▶ [Exercise]
Given the records below, pull every line with the word "Easily" into the answer.

▶ [Data extracts]
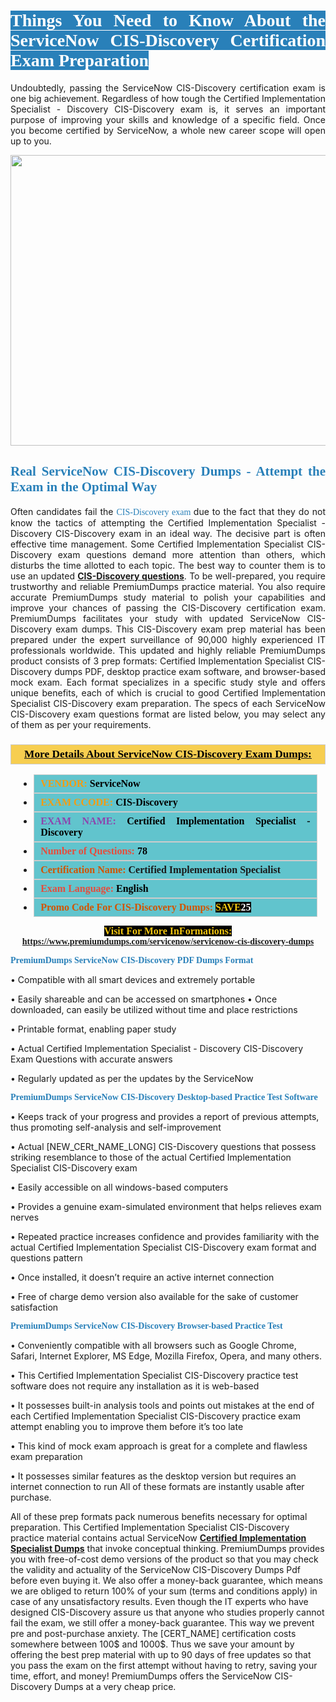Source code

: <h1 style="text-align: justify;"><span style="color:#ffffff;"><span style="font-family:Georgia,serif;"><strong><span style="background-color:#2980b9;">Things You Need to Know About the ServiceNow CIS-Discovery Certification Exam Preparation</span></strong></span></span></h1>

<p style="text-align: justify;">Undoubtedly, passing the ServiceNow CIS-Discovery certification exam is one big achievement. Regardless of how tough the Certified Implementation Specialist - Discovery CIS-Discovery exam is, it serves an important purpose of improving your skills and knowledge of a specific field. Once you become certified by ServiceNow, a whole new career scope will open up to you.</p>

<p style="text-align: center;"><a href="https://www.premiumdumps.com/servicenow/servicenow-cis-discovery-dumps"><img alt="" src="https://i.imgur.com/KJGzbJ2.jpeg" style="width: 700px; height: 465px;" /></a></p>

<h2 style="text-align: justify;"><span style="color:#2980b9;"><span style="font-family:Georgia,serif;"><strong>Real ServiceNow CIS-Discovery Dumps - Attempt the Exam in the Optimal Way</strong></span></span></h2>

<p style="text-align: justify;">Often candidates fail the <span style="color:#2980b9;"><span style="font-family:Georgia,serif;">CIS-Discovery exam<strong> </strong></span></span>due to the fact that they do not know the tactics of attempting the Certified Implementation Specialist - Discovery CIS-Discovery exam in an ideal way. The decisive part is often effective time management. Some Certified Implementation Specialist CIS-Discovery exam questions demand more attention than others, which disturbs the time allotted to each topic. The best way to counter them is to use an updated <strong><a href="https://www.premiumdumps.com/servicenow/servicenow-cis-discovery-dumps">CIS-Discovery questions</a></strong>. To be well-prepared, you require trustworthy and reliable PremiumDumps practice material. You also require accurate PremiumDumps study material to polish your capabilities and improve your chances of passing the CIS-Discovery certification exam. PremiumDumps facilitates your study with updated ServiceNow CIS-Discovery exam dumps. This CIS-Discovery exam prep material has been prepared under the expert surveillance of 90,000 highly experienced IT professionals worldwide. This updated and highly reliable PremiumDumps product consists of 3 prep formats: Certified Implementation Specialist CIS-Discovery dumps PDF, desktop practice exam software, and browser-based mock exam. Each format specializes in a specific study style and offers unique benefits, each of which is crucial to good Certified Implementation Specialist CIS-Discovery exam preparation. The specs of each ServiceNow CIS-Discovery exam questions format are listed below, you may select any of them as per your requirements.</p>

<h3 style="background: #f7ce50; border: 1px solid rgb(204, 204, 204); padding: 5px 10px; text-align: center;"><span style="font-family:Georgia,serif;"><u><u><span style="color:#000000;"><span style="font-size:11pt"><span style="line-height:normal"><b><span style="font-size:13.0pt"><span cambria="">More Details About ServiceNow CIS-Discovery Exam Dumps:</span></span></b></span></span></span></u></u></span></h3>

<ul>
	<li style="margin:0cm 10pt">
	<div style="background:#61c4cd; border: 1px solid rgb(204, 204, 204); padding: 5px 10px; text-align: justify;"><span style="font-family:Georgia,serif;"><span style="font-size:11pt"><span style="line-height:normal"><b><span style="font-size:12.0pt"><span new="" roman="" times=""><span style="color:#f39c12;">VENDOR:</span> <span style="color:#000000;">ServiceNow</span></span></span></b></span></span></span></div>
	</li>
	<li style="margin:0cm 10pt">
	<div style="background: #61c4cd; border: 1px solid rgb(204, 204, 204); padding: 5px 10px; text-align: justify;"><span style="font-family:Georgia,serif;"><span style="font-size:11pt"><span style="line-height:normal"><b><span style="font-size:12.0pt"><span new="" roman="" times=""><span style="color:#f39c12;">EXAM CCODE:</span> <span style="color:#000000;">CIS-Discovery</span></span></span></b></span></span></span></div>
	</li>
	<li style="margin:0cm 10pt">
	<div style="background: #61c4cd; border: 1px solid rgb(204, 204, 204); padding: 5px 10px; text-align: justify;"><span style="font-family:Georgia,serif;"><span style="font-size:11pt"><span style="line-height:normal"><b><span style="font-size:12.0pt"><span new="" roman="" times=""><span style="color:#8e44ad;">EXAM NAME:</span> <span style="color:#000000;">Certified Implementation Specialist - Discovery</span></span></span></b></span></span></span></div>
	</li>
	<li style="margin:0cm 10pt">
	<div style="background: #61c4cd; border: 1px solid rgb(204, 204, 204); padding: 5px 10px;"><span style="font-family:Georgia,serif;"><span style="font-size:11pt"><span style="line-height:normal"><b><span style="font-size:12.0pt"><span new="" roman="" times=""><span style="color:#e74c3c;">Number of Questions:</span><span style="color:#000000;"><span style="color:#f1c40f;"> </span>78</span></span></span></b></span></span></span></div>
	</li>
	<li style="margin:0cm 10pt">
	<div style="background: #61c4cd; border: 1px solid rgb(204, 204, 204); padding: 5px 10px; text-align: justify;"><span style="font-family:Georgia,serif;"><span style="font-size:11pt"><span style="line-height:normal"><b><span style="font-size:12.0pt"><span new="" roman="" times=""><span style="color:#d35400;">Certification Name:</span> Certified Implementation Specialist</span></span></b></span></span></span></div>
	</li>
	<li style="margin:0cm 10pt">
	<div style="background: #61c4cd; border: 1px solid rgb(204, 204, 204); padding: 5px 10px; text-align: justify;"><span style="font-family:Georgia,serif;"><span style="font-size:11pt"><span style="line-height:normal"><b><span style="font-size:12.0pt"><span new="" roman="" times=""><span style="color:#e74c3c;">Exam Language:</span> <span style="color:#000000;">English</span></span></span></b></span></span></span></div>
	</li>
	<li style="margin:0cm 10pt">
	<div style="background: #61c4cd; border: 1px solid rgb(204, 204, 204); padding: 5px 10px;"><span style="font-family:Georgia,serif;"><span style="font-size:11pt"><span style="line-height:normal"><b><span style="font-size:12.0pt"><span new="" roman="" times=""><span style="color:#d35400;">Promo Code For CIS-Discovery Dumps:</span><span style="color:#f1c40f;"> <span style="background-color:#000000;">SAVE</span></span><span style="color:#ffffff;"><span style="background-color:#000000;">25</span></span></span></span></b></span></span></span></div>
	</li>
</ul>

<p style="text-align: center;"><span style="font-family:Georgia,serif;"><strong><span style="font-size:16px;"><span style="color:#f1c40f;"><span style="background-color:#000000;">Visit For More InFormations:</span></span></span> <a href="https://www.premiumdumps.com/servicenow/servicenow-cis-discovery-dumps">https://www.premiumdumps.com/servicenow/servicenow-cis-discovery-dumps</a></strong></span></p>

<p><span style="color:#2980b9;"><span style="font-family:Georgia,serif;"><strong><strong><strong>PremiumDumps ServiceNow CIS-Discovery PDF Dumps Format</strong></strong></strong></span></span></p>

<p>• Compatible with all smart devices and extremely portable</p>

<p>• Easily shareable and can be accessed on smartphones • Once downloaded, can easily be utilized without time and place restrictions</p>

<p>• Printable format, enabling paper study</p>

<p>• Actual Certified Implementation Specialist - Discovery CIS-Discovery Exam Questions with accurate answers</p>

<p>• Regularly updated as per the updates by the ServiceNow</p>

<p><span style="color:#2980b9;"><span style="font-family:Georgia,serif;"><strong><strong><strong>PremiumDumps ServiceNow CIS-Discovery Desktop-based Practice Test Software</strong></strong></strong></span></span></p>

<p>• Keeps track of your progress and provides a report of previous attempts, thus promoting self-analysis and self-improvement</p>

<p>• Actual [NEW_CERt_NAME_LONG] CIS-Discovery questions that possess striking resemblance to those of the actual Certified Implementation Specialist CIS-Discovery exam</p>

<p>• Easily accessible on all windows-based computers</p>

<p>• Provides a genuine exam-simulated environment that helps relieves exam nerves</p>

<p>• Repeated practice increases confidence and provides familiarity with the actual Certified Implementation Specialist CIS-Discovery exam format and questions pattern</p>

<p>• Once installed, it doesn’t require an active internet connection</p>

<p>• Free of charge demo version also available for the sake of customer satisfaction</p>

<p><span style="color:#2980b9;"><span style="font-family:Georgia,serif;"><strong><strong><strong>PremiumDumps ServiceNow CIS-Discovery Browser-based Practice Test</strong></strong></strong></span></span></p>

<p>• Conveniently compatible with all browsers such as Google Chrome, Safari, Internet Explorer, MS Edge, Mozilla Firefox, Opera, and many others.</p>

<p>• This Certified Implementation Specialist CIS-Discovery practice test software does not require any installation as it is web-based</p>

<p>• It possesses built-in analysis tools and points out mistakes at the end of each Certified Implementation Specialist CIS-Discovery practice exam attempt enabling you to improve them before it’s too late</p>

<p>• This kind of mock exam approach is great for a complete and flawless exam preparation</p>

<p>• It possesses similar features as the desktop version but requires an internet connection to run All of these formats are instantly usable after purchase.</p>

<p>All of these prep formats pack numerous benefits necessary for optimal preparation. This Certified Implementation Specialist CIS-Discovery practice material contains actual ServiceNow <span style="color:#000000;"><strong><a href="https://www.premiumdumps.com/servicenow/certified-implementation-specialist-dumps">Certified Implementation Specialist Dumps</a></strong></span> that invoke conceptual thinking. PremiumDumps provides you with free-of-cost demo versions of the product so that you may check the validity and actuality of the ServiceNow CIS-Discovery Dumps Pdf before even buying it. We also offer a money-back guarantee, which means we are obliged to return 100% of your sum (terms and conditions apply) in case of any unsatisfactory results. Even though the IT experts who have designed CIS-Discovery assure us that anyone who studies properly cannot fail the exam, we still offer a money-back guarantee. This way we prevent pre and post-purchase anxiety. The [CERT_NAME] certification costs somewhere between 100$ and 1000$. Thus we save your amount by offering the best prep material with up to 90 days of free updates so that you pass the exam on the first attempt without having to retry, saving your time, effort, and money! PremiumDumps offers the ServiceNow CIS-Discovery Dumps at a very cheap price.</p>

▶ [Answer]
<p>• Easily shareable and can be accessed on smartphones • Once downloaded, can easily be utilized without time and place restrictions</p>
<p>• Easily accessible on all windows-based computers</p>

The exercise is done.